ALKHANOV SPINS THE ROUNDTABLE

Publication: North Caucasus Weekly Volume: 6 Issue: 13

Chechen President Alu Alkhanov on March 28 praised a roundtable on Chechnya held in Strasbourg on March 21 under the auspices of the Parliamentary Assembly of the Council of Europe (PACE). Alkhanov called the meeting “constructive and productive” and said that the European community now understands that the political situation in Chechnya has entered a new stage, Itar-Tass reported. “We did not stand on totally different positions, as it used to be before; indeed, we had a dialogue,” said Alkhanov, who was attending a meeting of the council of the heads of the Southern Federal District’s constituent republics in Kislovodsk. The people of Chechnya, Alkhanov said, have unambiguously declared their wish to build a peaceful future as part of the Russian Federation, adding that the “doors are open for those who want to take part in this peaceful, constructive process.” He also said that former members of the pro-separatist parliament of the mid-1990s will participate in the Chechen parliamentary elections scheduled for this autumn. “The fact that so many of the former members of [the late separatist leader Aslan] Maskhadov’s government are working in the Chechen government shows that we are adherents of peaceful policies, which have been decided by the people,” Alkhanov said. “If we agree that the people’s wish is the determining factor, one has to take this into account. We are ready to accept anybody who adheres to this policy.”

The Russian human rights activists who attended the March 21 roundtable, however, came away with a significantly different impression of what happened and what was accomplished. Vremya novostei on March 28 quoted Svetlana Gannushkina of the Memorial human rights group as criticizing the fact that Chechen separatist representatives could only have participated in the roundtable if they agreed to recognize Russia’s territorial integrity. “It turned out that the matter is as follows: separatists can take part in the work of the roundtable, but only those who are ready to talk exclusively within the framework of Russian legislation,” Gannushkina told the newspaper, adding that it was necessary to give the separatists the legal possibility to defend their ideas. “A dialogue arose between me and Alu Alkhanov,” Gannushkina said. “He said that the separatists in Chechnya are a clear minority that must submit to the majority, inasmuch as this is the main feature of a democracy. I responded that the characteristic of democracy is that representatives of the minority legally have the possibility to put forward their point of view without fearing for their lives.”
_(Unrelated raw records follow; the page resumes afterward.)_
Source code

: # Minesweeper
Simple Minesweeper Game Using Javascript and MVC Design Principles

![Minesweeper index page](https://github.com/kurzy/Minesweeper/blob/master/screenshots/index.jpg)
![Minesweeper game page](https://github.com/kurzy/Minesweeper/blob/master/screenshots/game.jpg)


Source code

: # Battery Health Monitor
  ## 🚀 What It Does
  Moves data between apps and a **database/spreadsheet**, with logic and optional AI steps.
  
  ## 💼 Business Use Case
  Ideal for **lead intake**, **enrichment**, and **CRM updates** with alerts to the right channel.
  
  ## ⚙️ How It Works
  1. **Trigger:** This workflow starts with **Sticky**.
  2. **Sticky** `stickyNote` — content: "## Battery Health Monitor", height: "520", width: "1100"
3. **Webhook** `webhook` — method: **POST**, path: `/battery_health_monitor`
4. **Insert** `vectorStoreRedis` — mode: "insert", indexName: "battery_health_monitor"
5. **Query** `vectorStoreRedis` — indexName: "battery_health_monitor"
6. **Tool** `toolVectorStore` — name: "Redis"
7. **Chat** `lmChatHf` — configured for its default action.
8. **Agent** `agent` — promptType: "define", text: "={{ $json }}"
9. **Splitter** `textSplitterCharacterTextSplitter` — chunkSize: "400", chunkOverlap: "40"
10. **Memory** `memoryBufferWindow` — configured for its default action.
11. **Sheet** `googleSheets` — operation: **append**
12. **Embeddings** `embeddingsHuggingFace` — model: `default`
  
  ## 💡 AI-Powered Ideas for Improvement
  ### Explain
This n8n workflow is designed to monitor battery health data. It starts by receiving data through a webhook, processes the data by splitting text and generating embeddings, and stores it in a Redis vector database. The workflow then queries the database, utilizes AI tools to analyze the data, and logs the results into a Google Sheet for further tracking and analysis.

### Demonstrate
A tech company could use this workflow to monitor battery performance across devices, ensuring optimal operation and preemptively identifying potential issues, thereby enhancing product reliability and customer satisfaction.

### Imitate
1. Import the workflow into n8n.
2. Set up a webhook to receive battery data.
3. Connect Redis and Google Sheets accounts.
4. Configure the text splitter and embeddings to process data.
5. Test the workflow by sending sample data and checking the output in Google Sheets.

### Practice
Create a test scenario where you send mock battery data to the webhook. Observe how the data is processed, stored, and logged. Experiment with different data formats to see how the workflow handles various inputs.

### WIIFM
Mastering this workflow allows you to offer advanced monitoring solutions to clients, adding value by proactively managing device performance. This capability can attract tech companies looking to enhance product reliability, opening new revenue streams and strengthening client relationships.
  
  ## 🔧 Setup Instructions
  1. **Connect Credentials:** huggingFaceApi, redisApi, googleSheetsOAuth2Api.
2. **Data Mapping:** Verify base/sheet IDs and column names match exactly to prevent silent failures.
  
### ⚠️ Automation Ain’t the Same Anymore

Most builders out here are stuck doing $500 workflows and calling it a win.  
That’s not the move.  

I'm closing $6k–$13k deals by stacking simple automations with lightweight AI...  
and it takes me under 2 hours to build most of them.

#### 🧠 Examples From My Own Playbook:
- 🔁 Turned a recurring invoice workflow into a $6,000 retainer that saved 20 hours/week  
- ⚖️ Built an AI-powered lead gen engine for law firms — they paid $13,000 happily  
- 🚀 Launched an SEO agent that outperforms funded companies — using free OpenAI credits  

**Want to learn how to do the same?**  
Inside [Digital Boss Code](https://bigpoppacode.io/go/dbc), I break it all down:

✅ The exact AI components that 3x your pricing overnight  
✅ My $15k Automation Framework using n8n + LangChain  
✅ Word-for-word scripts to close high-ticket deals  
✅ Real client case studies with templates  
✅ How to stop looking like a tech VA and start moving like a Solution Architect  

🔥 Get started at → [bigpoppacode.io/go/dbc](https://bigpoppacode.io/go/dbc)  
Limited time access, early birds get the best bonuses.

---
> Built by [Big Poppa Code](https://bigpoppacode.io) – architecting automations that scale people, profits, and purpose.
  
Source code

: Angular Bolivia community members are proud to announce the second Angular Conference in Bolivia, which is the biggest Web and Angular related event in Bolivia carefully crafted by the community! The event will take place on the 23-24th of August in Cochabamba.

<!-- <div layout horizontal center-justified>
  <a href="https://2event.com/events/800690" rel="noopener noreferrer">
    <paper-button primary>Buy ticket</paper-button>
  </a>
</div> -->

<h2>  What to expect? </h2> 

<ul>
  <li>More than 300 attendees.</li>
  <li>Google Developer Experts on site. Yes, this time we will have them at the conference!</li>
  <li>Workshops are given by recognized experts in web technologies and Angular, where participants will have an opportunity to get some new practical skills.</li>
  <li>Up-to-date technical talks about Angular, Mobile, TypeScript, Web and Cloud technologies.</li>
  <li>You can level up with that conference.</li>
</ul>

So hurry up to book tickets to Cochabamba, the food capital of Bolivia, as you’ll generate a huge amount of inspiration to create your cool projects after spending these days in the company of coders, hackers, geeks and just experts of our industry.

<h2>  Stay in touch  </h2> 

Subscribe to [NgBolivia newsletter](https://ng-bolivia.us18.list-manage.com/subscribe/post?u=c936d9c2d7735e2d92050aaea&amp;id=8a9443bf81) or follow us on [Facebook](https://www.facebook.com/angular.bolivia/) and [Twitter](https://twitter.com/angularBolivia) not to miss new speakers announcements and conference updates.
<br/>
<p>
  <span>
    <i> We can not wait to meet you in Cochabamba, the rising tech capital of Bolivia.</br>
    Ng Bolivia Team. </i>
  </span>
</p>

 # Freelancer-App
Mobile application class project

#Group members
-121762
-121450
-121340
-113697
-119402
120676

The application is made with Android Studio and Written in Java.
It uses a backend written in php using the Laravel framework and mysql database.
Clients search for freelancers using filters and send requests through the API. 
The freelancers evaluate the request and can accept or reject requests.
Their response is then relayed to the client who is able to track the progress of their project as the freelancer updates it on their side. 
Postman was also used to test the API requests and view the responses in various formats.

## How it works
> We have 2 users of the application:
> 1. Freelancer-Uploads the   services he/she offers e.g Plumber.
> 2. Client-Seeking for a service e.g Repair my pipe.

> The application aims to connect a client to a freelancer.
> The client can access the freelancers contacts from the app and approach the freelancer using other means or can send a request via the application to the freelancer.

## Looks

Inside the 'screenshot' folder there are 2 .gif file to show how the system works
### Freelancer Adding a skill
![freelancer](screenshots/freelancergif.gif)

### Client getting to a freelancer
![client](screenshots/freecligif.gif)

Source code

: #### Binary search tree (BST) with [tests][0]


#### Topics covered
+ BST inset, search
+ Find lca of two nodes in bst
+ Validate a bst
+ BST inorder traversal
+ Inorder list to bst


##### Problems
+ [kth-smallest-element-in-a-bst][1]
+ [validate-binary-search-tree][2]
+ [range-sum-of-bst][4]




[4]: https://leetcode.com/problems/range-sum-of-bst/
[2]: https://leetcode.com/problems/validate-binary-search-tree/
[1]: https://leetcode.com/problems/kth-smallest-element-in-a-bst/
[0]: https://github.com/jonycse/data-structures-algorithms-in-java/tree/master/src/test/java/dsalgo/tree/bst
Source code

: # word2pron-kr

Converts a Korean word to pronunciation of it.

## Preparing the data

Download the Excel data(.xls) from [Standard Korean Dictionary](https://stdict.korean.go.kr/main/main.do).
Tatiana Lokshina, chair of DEMOS Center for Information and Human Rights Research and Moscow representative of the International Helsinki Federation, told Vremya novostei that the representatives of the pro-Moscow Chechen administration at the roundtable wanted only to discuss the “successes” of Chechnya’s economy and to ask Europe for reconstruction aid, while the representatives of the federal government wanted only to discuss international terrorism. Regnum.ru on March 28 quoted Lokshina, like Gannushkina, as saying that no political dialogue is possible in Chechnya as along as publicly declaring separatist views results in a de facto death sentence for those who declare them. This state of affairs will prevent the holding of free elections, Lokshina said, adding that elections should be postponed until a pluralistic space is created that would allow moderate separatists to participate in elections.

It is interesting to note, however, that Vremya novostei quoted the Russian human rights activists who attended the roundtable as saying that Andreas Gross, the Swiss parliamentarian who was the event’s main organizer, is holding “intensive negotiations” with Akhmed Zakaev, the separatists’ London-based representative, about their possible participation in future roundtables sessions.